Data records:
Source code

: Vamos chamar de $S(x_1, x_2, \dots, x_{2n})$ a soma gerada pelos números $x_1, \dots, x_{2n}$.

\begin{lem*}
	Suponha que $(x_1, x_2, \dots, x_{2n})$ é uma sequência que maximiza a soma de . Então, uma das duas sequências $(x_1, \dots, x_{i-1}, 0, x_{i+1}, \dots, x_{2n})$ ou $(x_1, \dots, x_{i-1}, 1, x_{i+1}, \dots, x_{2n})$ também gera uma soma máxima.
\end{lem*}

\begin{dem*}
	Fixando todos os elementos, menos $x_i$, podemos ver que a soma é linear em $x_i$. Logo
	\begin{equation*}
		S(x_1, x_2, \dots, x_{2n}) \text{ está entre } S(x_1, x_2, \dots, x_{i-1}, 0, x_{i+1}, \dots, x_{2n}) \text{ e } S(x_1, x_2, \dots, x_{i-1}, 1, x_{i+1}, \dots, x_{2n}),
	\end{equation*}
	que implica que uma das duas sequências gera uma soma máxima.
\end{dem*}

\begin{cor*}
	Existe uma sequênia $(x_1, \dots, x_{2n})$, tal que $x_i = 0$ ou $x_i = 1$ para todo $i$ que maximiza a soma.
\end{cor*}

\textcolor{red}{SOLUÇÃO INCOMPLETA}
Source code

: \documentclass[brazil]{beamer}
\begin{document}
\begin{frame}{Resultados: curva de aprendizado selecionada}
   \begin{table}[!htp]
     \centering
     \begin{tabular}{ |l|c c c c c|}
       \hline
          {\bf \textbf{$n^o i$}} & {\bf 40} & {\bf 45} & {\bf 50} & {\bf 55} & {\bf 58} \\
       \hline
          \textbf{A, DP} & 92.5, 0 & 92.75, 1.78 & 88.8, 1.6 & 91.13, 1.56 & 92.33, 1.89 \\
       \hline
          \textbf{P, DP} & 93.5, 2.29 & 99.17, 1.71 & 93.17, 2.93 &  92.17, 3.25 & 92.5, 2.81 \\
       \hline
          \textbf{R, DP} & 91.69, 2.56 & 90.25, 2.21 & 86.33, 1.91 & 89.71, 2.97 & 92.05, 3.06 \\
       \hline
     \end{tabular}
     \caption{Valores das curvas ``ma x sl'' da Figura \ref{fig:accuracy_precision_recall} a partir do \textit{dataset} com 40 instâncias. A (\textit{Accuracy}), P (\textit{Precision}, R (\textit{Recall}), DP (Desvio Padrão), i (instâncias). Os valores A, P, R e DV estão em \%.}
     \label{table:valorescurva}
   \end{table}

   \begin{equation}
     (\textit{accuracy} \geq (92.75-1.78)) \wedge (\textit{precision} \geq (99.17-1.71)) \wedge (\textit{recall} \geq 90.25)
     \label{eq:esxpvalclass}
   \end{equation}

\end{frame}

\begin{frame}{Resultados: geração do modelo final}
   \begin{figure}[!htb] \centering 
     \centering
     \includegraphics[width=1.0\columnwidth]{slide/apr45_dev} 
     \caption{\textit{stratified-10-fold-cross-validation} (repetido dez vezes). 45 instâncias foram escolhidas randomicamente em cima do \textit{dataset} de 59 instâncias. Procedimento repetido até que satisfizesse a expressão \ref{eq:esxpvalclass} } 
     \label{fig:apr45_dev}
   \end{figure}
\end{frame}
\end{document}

▶ _What is expected_
Reproduce every record exactly, line by line.

▶ _Task response_
Source code

: Vamos chamar de $S(x_1, x_2, \dots, x_{2n})$ a soma gerada pelos números $x_1, \dots, x_{2n}$.

\begin{lem*}
	Suponha que $(x_1, x_2, \dots, x_{2n})$ é uma sequência que maximiza a soma de . Então, uma das duas sequências $(x_1, \dots, x_{i-1}, 0, x_{i+1}, \dots, x_{2n})$ ou $(x_1, \dots, x_{i-1}, 1, x_{i+1}, \dots, x_{2n})$ também gera uma soma máxima.
\end{lem*}

\begin{dem*}
	Fixando todos os elementos, menos $x_i$, podemos ver que a soma é linear em $x_i$. Logo
	\begin{equation*}
		S(x_1, x_2, \dots, x_{2n}) \text{ está entre } S(x_1, x_2, \dots, x_{i-1}, 0, x_{i+1}, \dots, x_{2n}) \text{ e } S(x_1, x_2, \dots, x_{i-1}, 1, x_{i+1}, \dots, x_{2n}),
	\end{equation*}
	que implica que uma das duas sequências gera uma soma máxima.
\end{dem*}

\begin{cor*}
	Existe uma sequênia $(x_1, \dots, x_{2n})$, tal que $x_i = 0$ ou $x_i = 1$ para todo $i$ que maximiza a soma.
\end{cor*}

\textcolor{red}{SOLUÇÃO INCOMPLETA}
Source code

: \documentclass[brazil]{beamer}
\begin{document}
\begin{frame}{Resultados: curva de aprendizado selecionada}
   \begin{table}[!htp]
     \centering
     \begin{tabular}{ |l|c c c c c|}
       \hline
          {\bf \textbf{$n^o i$}} & {\bf 40} & {\bf 45} & {\bf 50} & {\bf 55} & {\bf 58} \\
       \hline
          \textbf{A, DP} & 92.5, 0 & 92.75, 1.78 & 88.8, 1.6 & 91.13, 1.56 & 92.33, 1.89 \\
       \hline
          \textbf{P, DP} & 93.5, 2.29 & 99.17, 1.71 & 93.17, 2.93 &  92.17, 3.25 & 92.5, 2.81 \\
       \hline
          \textbf{R, DP} & 91.69, 2.56 & 90.25, 2.21 & 86.33, 1.91 & 89.71, 2.97 & 92.05, 3.06 \\
       \hline
     \end{tabular}
     \caption{Valores das curvas ``ma x sl'' da Figura \ref{fig:accuracy_precision_recall} a partir do \textit{dataset} com 40 instâncias. A (\textit{Accuracy}), P (\textit{Precision}, R (\textit{Recall}), DP (Desvio Padrão), i (instâncias). Os valores A, P, R e DV estão em \%.}
     \label{table:valorescurva}
   \end{table}

   \begin{equation}
     (\textit{accuracy} \geq (92.75-1.78)) \wedge (\textit{precision} \geq (99.17-1.71)) \wedge (\textit{recall} \geq 90.25)
     \label{eq:esxpvalclass}
   \end{equation}

\end{frame}

\begin{frame}{Resultados: geração do modelo final}
   \begin{figure}[!htb] \centering 
     \centering
     \includegraphics[width=1.0\columnwidth]{slide/apr45_dev} 
     \caption{\textit{stratified-10-fold-cross-validation} (repetido dez vezes). 45 instâncias foram escolhidas randomicamente em cima do \textit{dataset} de 59 instâncias. Procedimento repetido até que satisfizesse a expressão \ref{eq:esxpvalclass} } 
     \label{fig:apr45_dev}
   \end{figure}
\end{frame}
\end{document}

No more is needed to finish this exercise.